#### Source information

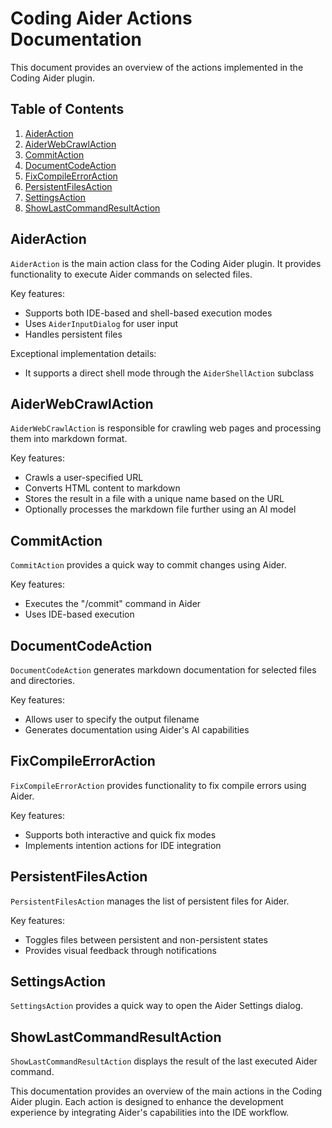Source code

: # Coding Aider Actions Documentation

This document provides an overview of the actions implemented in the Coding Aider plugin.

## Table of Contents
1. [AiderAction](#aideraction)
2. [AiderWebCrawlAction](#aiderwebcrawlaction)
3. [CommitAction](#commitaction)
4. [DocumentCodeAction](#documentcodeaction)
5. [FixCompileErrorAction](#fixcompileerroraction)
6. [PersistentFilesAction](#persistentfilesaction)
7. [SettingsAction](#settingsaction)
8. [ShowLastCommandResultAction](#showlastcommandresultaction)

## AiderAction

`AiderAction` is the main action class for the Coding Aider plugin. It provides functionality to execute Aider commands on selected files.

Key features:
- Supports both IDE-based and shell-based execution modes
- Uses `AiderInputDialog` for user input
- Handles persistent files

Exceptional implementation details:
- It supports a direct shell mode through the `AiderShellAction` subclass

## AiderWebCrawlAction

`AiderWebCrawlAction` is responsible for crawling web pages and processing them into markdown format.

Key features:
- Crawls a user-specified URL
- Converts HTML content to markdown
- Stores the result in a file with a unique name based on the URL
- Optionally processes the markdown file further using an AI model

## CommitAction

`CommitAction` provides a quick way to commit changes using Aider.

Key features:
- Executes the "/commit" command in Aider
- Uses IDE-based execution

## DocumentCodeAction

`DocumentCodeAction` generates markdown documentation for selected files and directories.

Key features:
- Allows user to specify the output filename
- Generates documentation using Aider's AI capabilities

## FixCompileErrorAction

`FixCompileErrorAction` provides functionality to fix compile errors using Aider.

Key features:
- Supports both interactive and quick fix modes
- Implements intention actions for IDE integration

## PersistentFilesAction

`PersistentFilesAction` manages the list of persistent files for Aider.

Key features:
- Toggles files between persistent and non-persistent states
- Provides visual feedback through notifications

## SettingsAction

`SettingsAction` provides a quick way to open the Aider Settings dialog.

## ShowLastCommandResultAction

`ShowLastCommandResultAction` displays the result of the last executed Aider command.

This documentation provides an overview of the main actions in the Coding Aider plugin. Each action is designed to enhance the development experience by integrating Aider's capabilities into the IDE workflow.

########

Write out exactly, and only, each line from the one with "changes using Aider." down to the last line of the records above.

## [Expected answer]
`CommitAction` provides a quick way to commit changes using Aider.

Key features:
- Executes the "/commit" command in Aider
- Uses IDE-based execution

## DocumentCodeAction

`DocumentCodeAction` generates markdown documentation for selected files and directories.

Key features:
- Allows user to specify the output filename
- Generates documentation using Aider's AI capabilities

## FixCompileErrorAction

`FixCompileErrorAction` provides functionality to fix compile errors using Aider.

Key features:
- Supports both interactive and quick fix modes
- Implements intention actions for IDE integration

## PersistentFilesAction

`PersistentFilesAction` manages the list of persistent files for Aider.

Key features:
- Toggles files between persistent and non-persistent states
- Provides visual feedback through notifications

## SettingsAction

`SettingsAction` provides a quick way to open the Aider Settings dialog.

## ShowLastCommandResultAction

`ShowLastCommandResultAction` displays the result of the last executed Aider command.

This documentation provides an overview of the main actions in the Coding Aider plugin. Each action is designed to enhance the development experience by integrating Aider's capabilities into the IDE workflow.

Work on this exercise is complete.